EXERCISE PROMPT:
In the copy of these records, include no pictures and change nothing else.

THE DATA:
☆ ☆ ☆

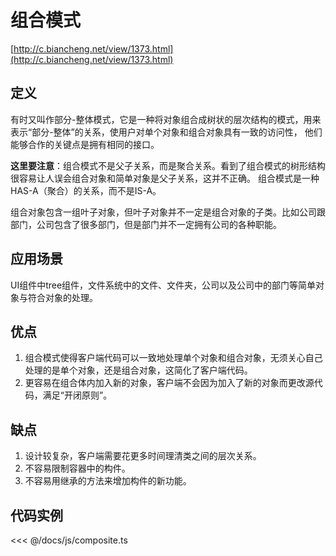# 组合模式

[http://c.biancheng.net/view/1373.html](http://c.biancheng.net/view/1373.html)

## 定义

有时又叫作部分-整体模式，它是一种将对象组合成树状的层次结构的模式，用来表示“部分-整体”的关系，使用户对单个对象和组合对象具有一致的访问性，
他们能够合作的关键点是拥有相同的接口。

**这里要注意**：组合模式不是父子关系，而是聚合关系。看到了组合模式的树形结构很容易让人误会组合对象和简单对象是父子关系，这并不正确。
组合模式是一种HAS-A（聚合）的关系，而不是IS-A。

组合对象包含一组叶子对象，但叶子对象并不一定是组合对象的子类。比如公司跟部门，公司包含了很多部门，但是部门并不一定拥有公司的各种职能。

## 应用场景

UI组件中tree组件，文件系统中的文件、文件夹，公司以及公司中的部门等简单对象与符合对象的处理。

## 优点

1. 组合模式使得客户端代码可以一致地处理单个对象和组合对象，无须关心自己处理的是单个对象，还是组合对象，这简化了客户端代码。
2. 更容易在组合体内加入新的对象，客户端不会因为加入了新的对象而更改源代码，满足“开闭原则”。

## 缺点

1. 设计较复杂，客户端需要花更多时间理清类之间的层次关系。
2. 不容易限制容器中的构件。
3. 不容易用继承的方法来增加构件的新功能。

## 代码实例

<composite />

<<< @/docs/js/composite.ts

☆ ☆ ☆

TASK OUTPUT:
# 组合模式

[http://c.biancheng.net/view/1373.html](http://c.biancheng.net/view/1373.html)

## 定义

有时又叫作部分-整体模式，它是一种将对象组合成树状的层次结构的模式，用来表示“部分-整体”的关系，使用户对单个对象和组合对象具有一致的访问性，
他们能够合作的关键点是拥有相同的接口。

**这里要注意**：组合模式不是父子关系，而是聚合关系。看到了组合模式的树形结构很容易让人误会组合对象和简单对象是父子关系，这并不正确。
组合模式是一种HAS-A（聚合）的关系，而不是IS-A。

组合对象包含一组叶子对象，但叶子对象并不一定是组合对象的子类。比如公司跟部门，公司包含了很多部门，但是部门并不一定拥有公司的各种职能。

## 应用场景

UI组件中tree组件，文件系统中的文件、文件夹，公司以及公司中的部门等简单对象与符合对象的处理。

## 优点

1. 组合模式使得客户端代码可以一致地处理单个对象和组合对象，无须关心自己处理的是单个对象，还是组合对象，这简化了客户端代码。
2. 更容易在组合体内加入新的对象，客户端不会因为加入了新的对象而更改源代码，满足“开闭原则”。

## 缺点

1. 设计较复杂，客户端需要花更多时间理清类之间的层次关系。
2. 不容易限制容器中的构件。
3. 不容易用继承的方法来增加构件的新功能。

## 代码实例

<composite />

<<< @/docs/js/composite.ts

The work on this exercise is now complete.